__Stored data entries__:

== Segment start ==

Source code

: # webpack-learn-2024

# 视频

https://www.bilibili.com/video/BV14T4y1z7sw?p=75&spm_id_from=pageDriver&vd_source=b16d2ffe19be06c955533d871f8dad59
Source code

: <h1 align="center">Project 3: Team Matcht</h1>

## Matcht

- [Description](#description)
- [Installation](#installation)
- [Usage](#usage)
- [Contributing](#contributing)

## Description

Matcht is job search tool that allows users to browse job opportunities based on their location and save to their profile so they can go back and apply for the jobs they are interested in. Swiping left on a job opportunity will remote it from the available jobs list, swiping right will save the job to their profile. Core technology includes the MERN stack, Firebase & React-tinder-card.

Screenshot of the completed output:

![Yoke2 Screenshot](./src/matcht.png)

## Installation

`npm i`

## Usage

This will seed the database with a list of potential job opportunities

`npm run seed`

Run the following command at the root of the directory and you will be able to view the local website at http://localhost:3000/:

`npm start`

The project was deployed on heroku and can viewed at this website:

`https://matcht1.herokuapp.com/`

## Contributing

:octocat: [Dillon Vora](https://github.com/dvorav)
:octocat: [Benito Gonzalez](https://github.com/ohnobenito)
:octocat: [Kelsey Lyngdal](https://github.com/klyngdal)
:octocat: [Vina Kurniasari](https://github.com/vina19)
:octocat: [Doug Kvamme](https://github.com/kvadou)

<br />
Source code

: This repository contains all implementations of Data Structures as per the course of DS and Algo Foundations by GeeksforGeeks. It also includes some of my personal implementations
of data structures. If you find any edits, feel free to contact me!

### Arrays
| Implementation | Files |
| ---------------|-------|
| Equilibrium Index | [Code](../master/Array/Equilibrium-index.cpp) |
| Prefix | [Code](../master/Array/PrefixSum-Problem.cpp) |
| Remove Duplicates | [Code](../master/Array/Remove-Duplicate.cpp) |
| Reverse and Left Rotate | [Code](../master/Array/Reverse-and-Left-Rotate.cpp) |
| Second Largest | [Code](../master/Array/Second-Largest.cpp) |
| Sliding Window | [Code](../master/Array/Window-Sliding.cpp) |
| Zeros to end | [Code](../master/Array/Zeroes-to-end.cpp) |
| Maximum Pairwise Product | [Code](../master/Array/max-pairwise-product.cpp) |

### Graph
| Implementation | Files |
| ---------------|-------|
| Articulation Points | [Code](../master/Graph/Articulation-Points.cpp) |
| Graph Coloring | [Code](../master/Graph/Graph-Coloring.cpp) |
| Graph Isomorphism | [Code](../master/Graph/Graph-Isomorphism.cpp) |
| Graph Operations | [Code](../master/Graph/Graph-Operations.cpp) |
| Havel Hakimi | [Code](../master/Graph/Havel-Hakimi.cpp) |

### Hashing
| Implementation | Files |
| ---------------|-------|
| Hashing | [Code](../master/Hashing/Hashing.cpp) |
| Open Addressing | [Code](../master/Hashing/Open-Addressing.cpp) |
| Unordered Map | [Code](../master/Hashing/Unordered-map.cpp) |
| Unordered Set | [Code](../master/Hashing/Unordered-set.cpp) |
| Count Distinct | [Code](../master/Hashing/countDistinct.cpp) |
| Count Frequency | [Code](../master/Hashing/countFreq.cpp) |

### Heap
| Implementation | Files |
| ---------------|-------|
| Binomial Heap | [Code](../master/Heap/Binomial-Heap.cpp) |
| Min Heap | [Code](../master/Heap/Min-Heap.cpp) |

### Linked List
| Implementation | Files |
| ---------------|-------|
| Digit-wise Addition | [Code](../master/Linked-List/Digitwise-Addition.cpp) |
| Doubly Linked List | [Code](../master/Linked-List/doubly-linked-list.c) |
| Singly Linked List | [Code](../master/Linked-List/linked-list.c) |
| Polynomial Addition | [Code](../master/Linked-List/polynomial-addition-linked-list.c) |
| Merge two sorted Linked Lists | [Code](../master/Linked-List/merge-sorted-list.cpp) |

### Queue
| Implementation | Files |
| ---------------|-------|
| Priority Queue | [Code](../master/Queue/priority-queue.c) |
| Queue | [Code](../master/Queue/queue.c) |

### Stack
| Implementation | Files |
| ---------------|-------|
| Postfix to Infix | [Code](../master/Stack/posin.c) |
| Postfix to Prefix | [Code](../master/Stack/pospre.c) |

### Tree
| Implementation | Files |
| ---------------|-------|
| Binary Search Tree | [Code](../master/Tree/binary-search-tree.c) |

== Segment end ==

__YOUR ASSIGNMENT__:
Each line above that contains the string "Queue" should be identified and copied.

__COMPLETED TASK__:
### Queue
| Priority Queue | [Code](../master/Queue/priority-queue.c) |
| Queue | [Code](../master/Queue/queue.c) |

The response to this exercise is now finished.